— Exercise requirements —
Repeat exactly, and only, the lines from the one containing "침체되는 결과를 초래했다." through the last line of the data below.

— Supplied records —

□ □ □ □ □ □ □

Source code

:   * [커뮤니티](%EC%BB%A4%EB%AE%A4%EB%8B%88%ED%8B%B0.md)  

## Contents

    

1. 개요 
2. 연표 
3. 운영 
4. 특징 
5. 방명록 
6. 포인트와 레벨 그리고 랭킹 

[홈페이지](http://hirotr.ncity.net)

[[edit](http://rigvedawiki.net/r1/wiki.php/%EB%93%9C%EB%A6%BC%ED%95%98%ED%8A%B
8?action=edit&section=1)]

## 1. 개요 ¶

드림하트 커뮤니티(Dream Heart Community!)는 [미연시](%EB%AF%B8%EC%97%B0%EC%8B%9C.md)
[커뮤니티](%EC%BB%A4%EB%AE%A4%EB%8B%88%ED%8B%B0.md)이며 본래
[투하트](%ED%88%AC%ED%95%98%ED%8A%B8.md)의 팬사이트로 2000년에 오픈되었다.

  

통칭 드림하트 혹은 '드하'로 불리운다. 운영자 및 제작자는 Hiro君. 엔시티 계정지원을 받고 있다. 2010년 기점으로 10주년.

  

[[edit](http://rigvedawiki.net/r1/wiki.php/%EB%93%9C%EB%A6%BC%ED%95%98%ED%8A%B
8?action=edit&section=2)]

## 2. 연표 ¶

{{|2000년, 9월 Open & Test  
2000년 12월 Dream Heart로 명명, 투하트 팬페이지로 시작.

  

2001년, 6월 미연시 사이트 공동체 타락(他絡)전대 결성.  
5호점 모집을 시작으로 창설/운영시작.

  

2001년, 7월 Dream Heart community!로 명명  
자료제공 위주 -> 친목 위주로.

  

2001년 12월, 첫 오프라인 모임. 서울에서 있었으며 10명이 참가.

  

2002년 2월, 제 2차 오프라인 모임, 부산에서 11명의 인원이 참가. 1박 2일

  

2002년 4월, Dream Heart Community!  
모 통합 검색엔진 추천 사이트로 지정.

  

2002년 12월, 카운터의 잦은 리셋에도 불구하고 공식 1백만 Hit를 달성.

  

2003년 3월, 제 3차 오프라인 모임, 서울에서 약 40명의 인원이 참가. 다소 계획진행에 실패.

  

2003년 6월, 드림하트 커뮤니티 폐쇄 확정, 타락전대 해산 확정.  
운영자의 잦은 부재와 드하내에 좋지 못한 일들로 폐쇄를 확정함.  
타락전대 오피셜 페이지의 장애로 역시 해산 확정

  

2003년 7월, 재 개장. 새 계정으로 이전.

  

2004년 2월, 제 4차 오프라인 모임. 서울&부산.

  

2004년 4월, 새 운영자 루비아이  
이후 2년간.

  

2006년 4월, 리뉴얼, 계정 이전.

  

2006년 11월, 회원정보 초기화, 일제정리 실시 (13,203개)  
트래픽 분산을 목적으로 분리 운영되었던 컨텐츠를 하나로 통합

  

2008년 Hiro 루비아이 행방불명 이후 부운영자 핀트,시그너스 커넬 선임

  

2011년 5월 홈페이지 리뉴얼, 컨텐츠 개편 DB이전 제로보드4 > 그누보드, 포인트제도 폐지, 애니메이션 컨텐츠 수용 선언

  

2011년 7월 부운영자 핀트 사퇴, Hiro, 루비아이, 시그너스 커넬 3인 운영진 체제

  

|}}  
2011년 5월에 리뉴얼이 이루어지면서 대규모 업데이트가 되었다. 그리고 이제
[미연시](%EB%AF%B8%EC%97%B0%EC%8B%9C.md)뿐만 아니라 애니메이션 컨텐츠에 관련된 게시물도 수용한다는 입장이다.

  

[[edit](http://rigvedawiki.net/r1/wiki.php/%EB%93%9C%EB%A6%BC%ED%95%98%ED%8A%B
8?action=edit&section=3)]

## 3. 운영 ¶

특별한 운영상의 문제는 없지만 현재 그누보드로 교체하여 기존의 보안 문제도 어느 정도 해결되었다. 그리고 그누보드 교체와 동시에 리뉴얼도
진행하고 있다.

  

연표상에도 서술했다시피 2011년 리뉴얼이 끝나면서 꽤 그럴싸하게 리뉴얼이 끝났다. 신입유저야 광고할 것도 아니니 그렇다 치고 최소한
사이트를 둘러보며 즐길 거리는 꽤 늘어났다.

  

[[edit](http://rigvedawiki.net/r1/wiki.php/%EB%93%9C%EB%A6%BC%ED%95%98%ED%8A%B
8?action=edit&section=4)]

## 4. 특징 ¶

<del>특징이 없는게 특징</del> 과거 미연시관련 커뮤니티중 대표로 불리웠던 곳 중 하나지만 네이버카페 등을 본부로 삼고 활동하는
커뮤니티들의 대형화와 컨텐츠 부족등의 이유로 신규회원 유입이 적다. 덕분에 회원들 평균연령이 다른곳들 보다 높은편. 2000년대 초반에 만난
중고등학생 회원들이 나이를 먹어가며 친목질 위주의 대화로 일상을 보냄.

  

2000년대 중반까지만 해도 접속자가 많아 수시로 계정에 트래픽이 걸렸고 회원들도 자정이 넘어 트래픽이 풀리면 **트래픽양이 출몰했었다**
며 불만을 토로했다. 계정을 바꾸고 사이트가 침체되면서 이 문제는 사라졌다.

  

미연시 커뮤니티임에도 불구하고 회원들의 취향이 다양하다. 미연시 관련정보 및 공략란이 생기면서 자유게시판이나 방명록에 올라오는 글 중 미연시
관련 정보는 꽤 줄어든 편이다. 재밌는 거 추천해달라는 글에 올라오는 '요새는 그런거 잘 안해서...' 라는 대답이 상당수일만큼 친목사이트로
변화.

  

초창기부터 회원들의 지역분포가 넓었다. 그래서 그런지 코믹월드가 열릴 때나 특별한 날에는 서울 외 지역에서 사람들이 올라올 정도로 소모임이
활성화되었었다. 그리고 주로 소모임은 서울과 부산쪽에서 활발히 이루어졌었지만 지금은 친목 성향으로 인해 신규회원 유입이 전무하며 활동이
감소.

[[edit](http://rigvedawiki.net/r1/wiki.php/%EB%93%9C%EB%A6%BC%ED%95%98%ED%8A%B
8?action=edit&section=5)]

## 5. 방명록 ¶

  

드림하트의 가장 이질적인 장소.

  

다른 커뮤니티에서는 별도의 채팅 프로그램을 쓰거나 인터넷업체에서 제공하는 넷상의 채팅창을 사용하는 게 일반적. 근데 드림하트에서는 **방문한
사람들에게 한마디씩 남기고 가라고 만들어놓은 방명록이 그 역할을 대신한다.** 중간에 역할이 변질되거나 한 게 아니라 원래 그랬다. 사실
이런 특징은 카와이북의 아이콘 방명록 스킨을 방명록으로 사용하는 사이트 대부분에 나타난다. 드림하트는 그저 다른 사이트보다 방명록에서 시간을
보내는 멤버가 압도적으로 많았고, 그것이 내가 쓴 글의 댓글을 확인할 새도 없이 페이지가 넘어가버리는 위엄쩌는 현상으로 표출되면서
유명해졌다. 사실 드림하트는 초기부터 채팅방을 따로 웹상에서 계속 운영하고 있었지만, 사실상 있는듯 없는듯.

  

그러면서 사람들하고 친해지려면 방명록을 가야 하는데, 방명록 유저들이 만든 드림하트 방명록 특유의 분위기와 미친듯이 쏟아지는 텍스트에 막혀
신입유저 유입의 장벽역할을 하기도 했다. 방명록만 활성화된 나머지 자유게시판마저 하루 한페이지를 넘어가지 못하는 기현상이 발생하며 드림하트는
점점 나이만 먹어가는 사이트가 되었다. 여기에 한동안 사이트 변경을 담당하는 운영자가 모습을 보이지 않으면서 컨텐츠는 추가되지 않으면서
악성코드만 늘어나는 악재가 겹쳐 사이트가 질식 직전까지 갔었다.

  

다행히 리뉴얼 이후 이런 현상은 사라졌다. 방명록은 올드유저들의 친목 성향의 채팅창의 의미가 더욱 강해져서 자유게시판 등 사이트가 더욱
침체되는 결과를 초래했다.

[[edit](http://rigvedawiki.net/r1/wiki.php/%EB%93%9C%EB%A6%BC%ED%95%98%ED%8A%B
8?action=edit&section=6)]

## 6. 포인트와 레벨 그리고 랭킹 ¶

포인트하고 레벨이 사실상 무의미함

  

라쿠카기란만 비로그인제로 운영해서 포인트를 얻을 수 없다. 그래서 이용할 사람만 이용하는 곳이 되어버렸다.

□ □ □ □ □ □ □

— Answer to this problem —
침체되는 결과를 초래했다.

[[edit](http://rigvedawiki.net/r1/wiki.php/%EB%93%9C%EB%A6%BC%ED%95%98%ED%8A%B
8?action=edit&section=6)]

## 6. 포인트와 레벨 그리고 랭킹 ¶

포인트하고 레벨이 사실상 무의미함

  

라쿠카기란만 비로그인제로 운영해서 포인트를 얻을 수 없다. 그래서 이용할 사람만 이용하는 곳이 되어버렸다.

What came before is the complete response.